Inventory Correlates With Time on Market

Metros with the steepest drop in available homes also have fewer homes on the market after two months


By Mike Chamernik, Associate Editor July 27, 2017
Homes in a suburb
This article first appeared in the August 2017 issue of Pro Builder.

During the second quarter, housing inventory dropped 8.9 percent nationally year-over-year, the ninth consecutive quarter with a decline. Buyers are working fast to snag what they can.

Trulia’s quarterly Inventory and Price Watch report found a strong link between rates of inventory and the average time that homes spend on the market. Metros with the steepest drop in available homes also have fewer on the market after two months.

Over the past year, the number of available starter and trade-up homes declined by 15.6 and 13.1 percent, respectively, and inventory as a whole is down 20 percent from five years ago.

The squeeze is pushing buyers to put more of their income toward a purchase. Starter-home buyers need to spend 39.1 percent of their income to buy a median-price home, a 3.1 percentage point increase from last year. Trade-up buyers spend 26 percent of income on an average home, 1.7 percentage points more than last year.

Now, buyers are faced with listings that seem to vanish right before their eyes. Since 2012, the share of homes on the market after two months has dropped 10 points to 47 percent.

The fastest markets are in places such as San Jose and Oakland, Calif., Seattle, and San Francisco, where less than 25 percent of homes were still on the market after two months in the second quarter.

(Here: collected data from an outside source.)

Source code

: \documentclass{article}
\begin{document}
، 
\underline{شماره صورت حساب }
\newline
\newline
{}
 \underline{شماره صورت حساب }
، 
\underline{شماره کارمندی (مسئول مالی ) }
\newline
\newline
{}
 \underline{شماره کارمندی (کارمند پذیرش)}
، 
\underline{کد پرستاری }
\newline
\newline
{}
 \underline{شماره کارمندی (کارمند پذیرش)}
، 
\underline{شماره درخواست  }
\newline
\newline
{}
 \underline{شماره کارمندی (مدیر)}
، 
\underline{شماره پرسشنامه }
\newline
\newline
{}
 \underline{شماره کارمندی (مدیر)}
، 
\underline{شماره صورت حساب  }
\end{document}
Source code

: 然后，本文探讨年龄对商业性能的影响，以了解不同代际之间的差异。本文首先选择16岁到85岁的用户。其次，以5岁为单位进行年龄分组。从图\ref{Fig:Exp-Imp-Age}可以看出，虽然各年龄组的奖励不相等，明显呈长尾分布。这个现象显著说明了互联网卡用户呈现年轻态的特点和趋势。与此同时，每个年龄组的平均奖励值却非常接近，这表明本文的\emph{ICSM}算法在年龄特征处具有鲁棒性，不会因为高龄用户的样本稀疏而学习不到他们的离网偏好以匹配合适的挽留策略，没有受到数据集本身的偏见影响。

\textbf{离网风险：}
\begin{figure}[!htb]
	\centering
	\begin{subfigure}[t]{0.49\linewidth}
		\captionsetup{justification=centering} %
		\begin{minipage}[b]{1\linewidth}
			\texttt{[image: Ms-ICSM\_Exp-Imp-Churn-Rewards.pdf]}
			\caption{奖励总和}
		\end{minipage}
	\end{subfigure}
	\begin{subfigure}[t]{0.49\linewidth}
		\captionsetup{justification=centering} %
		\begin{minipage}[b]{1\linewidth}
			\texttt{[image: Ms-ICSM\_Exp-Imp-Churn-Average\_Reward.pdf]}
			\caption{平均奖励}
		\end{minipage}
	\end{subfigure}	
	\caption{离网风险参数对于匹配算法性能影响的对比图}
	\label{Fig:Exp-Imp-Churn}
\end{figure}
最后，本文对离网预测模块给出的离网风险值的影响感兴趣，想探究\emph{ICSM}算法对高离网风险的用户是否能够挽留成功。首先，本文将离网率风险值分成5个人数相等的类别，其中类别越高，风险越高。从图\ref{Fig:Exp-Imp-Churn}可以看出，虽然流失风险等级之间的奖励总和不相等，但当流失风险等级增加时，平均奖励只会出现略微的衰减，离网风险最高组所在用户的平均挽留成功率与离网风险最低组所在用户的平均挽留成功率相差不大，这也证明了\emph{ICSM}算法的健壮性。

Columbus, Ohio, Denver, Salt Lake City, and San Diego are among the other competitive markets, with less than a third of homes on the market after two months.

“Markets that have witnessed larger decreases in inventory have experienced larger declines in the share of homes still sitting on the market after two months,” Trulia’s chief economist Ralph McLaughlin said in a statement. “With these declines, falling inventory has also pushed affordability of homes across all segments to new post-recession lows.”